== WHAT YOU SHOULD DO ==
Please retype only the lines below that run from the one containing "18.09 ± 3.99 |" through the last line, both included, without altering a word.

----------------

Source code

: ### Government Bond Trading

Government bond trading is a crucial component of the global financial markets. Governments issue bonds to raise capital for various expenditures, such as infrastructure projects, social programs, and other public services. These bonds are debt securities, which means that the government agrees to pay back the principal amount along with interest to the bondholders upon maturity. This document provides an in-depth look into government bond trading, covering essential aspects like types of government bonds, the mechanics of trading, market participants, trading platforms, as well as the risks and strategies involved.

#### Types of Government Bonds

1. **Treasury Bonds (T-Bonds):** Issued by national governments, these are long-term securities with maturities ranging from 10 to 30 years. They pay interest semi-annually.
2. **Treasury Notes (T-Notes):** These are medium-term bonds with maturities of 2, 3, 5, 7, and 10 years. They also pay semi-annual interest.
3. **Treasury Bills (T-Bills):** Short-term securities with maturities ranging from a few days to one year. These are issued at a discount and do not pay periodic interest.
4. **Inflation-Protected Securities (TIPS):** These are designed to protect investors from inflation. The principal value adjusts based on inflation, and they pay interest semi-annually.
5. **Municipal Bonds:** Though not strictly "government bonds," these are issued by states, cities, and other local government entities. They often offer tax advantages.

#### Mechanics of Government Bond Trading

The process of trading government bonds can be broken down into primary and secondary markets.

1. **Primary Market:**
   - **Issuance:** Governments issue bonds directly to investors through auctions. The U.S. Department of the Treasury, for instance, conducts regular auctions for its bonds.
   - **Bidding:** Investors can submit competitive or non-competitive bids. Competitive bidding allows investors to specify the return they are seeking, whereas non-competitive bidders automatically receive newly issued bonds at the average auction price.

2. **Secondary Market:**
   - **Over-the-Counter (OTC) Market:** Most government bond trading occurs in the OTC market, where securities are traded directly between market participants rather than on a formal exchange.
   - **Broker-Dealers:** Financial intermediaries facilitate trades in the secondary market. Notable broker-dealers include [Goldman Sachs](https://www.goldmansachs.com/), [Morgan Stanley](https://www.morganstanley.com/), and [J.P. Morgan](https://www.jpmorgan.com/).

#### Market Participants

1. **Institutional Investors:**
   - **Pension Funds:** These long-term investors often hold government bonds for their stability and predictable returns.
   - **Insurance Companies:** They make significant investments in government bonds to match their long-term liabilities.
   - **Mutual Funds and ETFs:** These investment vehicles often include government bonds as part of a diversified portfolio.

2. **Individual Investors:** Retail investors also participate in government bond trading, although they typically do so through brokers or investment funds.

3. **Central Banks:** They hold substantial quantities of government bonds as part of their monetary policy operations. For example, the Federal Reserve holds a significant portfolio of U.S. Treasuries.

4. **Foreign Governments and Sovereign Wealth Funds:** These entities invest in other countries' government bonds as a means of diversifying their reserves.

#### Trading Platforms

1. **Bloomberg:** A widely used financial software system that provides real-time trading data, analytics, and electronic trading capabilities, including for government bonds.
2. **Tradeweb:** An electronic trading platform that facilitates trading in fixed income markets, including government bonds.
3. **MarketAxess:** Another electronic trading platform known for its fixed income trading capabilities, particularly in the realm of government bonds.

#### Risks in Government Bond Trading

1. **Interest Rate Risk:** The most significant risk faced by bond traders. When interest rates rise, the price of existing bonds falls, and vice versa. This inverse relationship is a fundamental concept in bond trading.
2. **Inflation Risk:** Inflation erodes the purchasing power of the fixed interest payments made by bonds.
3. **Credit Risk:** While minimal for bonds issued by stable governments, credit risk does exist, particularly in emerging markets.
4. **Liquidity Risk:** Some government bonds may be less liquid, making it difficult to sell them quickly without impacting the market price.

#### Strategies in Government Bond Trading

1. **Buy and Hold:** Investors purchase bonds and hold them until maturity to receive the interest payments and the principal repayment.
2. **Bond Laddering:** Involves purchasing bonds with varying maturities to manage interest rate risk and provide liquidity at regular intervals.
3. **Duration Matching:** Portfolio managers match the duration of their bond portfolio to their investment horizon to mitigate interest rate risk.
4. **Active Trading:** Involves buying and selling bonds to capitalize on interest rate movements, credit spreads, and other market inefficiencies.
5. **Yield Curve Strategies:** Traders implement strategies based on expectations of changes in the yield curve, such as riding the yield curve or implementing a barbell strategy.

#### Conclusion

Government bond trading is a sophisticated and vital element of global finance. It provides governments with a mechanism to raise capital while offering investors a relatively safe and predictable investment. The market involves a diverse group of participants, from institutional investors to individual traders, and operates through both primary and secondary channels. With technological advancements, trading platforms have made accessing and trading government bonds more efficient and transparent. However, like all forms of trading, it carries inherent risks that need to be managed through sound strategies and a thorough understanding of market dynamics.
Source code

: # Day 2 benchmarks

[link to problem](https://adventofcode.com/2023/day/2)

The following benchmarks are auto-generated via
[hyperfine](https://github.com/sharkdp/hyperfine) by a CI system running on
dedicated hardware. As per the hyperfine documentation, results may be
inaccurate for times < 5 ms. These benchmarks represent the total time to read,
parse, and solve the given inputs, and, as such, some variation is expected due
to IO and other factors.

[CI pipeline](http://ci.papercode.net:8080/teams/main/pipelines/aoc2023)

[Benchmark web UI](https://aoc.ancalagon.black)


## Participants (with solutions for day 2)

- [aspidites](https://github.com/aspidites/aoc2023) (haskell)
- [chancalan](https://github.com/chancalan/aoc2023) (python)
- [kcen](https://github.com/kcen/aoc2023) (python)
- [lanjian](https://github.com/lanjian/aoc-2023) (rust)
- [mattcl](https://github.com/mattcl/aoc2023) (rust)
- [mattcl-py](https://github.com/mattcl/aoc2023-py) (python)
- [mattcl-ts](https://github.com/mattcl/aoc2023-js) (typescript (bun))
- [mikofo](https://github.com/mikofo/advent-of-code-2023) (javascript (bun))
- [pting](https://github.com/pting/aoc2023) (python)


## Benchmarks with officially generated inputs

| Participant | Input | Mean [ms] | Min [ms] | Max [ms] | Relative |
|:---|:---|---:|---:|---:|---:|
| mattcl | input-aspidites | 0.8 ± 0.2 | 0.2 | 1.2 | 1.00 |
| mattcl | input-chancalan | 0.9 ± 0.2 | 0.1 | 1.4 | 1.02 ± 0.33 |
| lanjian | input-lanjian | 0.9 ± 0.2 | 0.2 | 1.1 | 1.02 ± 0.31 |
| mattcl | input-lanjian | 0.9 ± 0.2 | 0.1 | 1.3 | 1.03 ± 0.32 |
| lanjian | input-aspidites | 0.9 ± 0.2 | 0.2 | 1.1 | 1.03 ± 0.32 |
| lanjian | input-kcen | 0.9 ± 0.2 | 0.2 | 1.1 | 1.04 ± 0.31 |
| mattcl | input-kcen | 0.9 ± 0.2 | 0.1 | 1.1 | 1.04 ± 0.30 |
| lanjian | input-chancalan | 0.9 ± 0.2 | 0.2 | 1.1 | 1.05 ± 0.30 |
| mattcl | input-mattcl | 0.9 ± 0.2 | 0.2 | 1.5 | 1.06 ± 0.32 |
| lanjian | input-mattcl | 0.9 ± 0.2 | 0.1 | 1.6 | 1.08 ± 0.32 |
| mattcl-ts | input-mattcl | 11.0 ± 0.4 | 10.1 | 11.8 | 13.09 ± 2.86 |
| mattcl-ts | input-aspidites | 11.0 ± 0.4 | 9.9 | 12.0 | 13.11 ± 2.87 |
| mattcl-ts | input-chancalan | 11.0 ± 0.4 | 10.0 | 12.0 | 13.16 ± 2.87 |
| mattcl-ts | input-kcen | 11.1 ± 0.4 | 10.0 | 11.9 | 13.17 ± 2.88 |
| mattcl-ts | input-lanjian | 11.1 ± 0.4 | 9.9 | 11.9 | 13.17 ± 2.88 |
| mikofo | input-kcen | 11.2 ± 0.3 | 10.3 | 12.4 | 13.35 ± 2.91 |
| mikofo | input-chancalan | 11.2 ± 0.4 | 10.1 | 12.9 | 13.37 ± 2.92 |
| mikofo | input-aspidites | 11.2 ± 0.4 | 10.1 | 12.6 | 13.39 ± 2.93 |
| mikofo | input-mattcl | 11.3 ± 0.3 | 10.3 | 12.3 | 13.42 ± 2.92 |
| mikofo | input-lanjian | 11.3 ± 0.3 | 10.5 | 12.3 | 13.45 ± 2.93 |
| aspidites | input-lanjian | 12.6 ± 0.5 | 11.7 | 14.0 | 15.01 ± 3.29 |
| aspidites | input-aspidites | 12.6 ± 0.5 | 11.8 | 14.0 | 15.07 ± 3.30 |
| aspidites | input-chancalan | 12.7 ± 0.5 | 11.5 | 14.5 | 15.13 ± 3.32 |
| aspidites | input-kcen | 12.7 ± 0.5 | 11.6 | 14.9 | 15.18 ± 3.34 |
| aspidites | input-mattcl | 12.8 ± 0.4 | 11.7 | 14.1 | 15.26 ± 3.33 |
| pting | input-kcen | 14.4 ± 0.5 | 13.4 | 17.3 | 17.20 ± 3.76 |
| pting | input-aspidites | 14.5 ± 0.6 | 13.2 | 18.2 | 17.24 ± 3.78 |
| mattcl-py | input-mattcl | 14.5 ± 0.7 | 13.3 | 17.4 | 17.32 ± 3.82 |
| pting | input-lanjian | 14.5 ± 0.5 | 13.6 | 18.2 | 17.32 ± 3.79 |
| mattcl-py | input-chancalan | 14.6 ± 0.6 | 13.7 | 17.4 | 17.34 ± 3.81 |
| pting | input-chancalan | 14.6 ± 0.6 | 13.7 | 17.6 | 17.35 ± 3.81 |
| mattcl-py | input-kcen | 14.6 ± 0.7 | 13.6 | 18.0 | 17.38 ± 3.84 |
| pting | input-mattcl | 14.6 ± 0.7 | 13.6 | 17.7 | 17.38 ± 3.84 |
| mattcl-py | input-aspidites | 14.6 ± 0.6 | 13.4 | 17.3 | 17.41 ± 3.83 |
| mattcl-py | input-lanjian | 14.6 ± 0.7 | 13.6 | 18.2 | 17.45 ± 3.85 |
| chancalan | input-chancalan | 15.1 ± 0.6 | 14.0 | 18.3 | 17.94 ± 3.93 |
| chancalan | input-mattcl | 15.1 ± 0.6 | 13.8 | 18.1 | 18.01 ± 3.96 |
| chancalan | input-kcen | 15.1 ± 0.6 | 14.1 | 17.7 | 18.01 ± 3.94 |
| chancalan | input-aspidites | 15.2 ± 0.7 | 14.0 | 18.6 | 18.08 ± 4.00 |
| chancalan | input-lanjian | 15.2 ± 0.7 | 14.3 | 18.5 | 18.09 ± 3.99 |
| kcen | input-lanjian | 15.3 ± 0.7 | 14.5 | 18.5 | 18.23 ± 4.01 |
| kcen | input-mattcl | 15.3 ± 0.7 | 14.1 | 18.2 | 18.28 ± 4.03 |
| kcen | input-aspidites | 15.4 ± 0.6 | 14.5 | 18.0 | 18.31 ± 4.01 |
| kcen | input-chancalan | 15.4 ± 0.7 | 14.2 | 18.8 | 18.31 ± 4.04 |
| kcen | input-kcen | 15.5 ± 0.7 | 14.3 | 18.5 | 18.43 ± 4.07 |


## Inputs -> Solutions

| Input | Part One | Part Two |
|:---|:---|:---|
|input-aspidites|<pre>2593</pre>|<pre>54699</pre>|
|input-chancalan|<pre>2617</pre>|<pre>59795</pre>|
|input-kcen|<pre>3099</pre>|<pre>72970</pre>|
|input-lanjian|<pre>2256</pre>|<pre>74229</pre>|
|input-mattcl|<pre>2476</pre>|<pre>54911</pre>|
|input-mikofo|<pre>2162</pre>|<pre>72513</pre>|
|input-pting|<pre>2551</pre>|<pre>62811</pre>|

----------------

== OUTPUT OF THE TASK ==
| chancalan | input-lanjian | 15.2 ± 0.7 | 14.3 | 18.5 | 18.09 ± 3.99 |
| kcen | input-lanjian | 15.3 ± 0.7 | 14.5 | 18.5 | 18.23 ± 4.01 |
| kcen | input-mattcl | 15.3 ± 0.7 | 14.1 | 18.2 | 18.28 ± 4.03 |
| kcen | input-aspidites | 15.4 ± 0.6 | 14.5 | 18.0 | 18.31 ± 4.01 |
| kcen | input-chancalan | 15.4 ± 0.7 | 14.2 | 18.8 | 18.31 ± 4.04 |
| kcen | input-kcen | 15.5 ± 0.7 | 14.3 | 18.5 | 18.43 ± 4.07 |


## Inputs -> Solutions

| Input | Part One | Part Two |
|:---|:---|:---|
|input-aspidites|<pre>2593</pre>|<pre>54699</pre>|
|input-chancalan|<pre>2617</pre>|<pre>59795</pre>|
|input-kcen|<pre>3099</pre>|<pre>72970</pre>|
|input-lanjian|<pre>2256</pre>|<pre>74229</pre>|
|input-mattcl|<pre>2476</pre>|<pre>54911</pre>|
|input-mikofo|<pre>2162</pre>|<pre>72513</pre>|
|input-pting|<pre>2551</pre>|<pre>62811</pre>|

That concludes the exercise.